(Collected data)
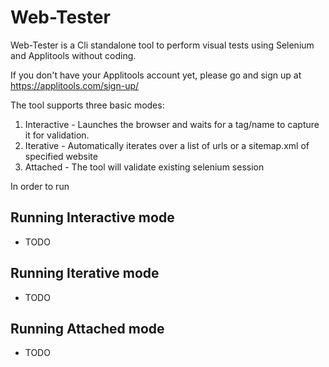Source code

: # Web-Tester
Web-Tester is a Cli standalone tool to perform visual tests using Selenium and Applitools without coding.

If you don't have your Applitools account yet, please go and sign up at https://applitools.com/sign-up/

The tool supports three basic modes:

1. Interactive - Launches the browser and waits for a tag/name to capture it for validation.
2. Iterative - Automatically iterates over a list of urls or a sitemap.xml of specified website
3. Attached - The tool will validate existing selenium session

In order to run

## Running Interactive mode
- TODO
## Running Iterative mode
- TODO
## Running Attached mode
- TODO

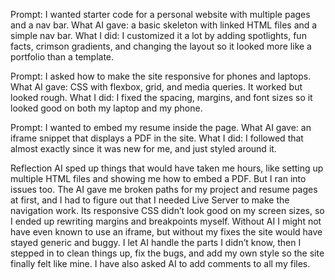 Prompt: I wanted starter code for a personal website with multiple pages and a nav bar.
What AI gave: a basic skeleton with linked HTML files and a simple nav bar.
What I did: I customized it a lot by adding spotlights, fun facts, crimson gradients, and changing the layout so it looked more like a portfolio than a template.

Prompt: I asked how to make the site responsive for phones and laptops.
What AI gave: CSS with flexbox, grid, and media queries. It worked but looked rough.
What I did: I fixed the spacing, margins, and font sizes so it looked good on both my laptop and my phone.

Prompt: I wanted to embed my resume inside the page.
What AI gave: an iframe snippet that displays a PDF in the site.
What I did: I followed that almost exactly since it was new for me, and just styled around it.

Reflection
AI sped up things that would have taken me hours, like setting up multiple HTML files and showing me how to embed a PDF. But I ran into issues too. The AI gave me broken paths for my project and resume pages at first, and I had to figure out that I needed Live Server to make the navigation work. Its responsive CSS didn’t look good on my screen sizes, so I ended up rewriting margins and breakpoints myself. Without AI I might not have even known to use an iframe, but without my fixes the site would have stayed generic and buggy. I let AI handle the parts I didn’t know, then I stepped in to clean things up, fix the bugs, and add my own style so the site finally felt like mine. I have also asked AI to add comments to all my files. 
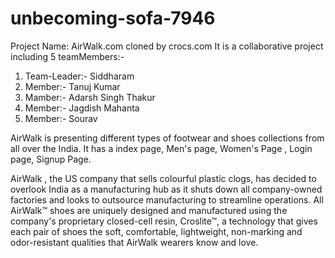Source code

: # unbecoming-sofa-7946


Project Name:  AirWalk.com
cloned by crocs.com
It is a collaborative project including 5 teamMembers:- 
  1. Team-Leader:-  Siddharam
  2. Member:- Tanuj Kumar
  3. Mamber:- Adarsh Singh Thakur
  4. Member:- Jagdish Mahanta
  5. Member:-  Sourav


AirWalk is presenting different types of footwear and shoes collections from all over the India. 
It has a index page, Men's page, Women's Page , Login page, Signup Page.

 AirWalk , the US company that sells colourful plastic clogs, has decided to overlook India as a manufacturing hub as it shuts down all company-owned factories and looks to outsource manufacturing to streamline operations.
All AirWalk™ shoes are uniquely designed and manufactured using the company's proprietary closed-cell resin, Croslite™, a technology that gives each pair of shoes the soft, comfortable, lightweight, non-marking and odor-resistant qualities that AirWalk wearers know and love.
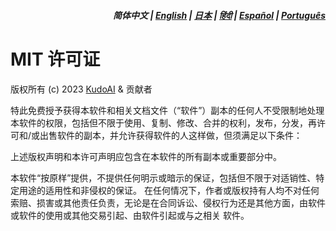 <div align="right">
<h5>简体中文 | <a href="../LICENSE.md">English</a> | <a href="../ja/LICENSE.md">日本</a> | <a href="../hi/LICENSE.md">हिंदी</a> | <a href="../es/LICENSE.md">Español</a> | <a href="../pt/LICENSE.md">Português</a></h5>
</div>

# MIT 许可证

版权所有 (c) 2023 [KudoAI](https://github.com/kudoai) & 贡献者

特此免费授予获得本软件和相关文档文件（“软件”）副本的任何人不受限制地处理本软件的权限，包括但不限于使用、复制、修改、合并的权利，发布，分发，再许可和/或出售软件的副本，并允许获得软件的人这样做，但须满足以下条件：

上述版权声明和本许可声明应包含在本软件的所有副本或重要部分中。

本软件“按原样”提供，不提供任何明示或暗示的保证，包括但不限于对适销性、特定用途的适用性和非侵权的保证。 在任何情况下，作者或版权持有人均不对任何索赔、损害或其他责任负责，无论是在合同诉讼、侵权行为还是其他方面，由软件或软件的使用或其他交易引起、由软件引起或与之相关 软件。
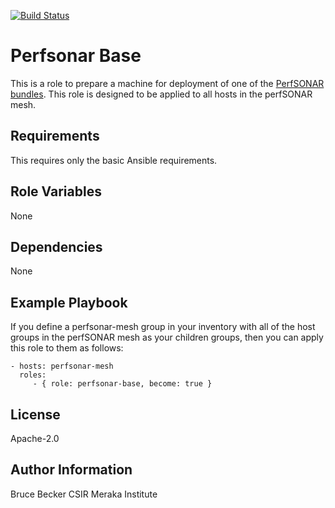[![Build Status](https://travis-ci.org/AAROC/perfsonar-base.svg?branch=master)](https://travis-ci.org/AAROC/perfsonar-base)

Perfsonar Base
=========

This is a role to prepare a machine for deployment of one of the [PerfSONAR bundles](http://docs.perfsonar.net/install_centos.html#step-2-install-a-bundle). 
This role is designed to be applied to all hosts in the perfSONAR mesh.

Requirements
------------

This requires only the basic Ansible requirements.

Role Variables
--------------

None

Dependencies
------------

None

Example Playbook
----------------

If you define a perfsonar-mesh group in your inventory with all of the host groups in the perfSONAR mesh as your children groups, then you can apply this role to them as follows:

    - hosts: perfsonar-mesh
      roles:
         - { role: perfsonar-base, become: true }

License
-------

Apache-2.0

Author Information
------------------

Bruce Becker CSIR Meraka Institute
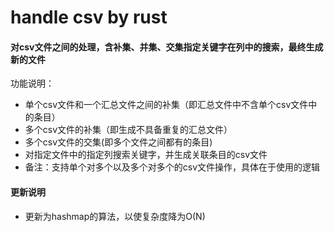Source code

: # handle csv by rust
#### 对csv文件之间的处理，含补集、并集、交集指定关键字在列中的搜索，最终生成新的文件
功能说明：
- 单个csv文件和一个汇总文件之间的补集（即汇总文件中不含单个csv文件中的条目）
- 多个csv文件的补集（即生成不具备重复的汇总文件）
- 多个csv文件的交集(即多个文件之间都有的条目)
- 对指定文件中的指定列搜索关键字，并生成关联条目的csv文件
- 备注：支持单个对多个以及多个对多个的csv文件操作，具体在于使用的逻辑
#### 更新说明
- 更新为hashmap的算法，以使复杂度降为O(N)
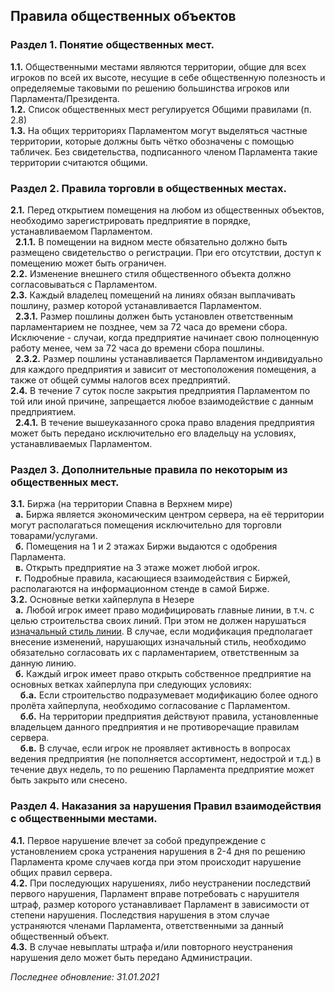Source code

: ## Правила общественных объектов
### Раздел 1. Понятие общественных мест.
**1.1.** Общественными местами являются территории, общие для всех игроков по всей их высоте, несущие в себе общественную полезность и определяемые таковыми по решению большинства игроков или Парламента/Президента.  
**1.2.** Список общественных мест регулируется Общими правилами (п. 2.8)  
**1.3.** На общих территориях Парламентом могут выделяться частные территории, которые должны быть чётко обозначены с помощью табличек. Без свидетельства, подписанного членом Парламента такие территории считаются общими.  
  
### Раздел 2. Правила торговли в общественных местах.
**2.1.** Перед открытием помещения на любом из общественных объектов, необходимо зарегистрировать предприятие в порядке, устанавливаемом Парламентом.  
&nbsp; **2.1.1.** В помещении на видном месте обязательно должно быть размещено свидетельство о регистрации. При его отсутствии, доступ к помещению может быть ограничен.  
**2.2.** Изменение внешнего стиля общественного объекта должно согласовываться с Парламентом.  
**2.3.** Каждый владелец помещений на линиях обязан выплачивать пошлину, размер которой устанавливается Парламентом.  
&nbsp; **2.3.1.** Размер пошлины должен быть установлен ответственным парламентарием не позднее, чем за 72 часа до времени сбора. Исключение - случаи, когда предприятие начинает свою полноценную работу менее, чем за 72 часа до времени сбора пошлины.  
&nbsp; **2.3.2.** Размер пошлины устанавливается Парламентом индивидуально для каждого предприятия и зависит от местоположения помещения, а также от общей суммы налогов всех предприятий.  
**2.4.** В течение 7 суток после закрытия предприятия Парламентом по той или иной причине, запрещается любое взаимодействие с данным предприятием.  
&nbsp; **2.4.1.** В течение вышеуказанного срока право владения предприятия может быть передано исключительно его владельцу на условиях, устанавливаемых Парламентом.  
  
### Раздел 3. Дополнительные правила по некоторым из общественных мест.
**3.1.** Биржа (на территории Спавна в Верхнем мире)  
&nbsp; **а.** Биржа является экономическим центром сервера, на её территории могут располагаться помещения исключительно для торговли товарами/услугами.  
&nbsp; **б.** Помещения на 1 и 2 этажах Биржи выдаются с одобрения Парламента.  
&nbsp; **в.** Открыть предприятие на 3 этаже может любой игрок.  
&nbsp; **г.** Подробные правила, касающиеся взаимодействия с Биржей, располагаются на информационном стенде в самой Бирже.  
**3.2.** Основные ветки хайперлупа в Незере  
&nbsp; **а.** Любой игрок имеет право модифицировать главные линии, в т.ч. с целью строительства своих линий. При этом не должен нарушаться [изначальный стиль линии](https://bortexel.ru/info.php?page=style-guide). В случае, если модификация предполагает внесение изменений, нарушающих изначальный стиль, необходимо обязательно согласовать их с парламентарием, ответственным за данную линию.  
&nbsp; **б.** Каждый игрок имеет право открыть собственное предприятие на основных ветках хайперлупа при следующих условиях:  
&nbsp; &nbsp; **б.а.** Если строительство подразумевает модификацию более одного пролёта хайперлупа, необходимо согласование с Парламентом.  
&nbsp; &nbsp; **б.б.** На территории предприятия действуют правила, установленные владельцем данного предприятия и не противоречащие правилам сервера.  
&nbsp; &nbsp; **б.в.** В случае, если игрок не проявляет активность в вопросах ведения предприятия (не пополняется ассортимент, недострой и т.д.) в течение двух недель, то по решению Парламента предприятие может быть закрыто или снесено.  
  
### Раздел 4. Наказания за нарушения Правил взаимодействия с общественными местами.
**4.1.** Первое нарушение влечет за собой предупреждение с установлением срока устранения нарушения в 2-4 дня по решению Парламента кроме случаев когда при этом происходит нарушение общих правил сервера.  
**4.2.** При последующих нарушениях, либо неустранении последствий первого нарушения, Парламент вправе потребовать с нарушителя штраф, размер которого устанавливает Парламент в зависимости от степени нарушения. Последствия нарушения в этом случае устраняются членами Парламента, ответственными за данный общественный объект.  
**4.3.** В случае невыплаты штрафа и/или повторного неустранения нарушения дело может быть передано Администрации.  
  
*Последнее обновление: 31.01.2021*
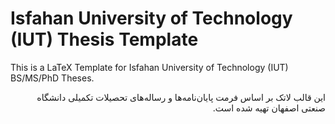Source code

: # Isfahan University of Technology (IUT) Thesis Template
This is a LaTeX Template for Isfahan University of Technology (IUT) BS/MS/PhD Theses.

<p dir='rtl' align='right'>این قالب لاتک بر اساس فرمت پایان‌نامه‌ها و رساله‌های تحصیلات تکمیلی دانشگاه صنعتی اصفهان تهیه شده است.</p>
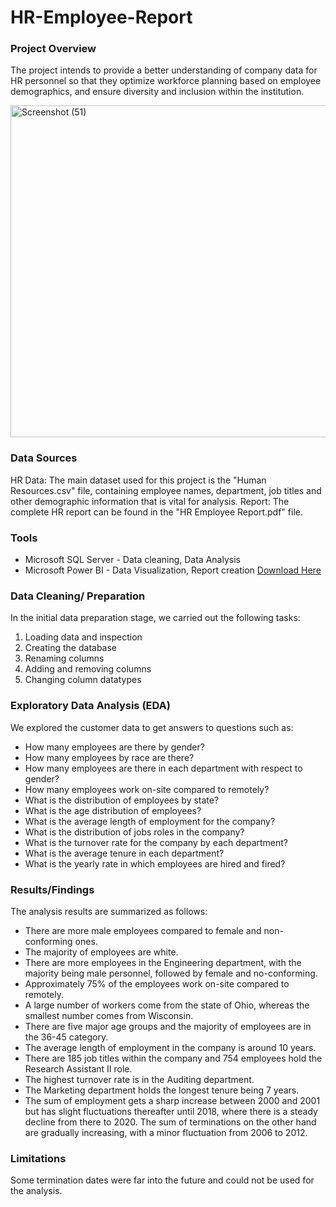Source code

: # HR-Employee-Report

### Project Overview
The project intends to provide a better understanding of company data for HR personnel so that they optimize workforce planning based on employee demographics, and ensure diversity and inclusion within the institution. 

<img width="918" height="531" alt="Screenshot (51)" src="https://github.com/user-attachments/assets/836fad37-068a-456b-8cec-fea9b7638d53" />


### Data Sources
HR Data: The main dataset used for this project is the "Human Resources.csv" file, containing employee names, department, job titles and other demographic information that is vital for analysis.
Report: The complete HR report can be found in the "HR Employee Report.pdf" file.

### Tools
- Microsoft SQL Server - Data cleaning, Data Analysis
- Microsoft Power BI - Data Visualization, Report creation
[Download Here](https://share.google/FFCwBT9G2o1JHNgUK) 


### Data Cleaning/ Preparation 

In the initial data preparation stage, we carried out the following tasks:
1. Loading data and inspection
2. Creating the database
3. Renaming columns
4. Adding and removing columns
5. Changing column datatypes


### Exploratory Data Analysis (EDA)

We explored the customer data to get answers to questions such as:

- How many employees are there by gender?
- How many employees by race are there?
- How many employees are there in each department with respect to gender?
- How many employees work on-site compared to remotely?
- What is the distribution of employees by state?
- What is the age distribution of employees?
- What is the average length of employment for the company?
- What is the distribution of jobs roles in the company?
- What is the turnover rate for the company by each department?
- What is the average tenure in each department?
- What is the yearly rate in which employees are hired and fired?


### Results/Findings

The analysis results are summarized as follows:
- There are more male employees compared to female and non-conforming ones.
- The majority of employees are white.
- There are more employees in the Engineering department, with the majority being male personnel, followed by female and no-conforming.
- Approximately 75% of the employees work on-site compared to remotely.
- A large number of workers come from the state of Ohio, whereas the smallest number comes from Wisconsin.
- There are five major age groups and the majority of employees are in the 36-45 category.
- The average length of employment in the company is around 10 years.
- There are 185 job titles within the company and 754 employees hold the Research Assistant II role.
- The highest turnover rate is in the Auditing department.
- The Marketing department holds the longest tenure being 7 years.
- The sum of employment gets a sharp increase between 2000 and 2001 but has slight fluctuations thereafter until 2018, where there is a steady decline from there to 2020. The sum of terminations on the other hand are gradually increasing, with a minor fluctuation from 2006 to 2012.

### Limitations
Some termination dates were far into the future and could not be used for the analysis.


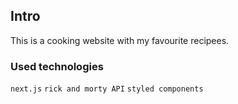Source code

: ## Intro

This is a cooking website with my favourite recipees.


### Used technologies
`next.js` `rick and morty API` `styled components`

#### EXERCISE DIRECTIONS:
Would you print exactly, and only, the lines of the data above from the line with "3. Renaming columns" through the line with "- How many employees by race are there?", inclusive?

#### YOUR RESPONSE:
3. Renaming columns
4. Adding and removing columns
5. Changing column datatypes


### Exploratory Data Analysis (EDA)

We explored the customer data to get answers to questions such as:

- How many employees are there by gender?
- How many employees by race are there?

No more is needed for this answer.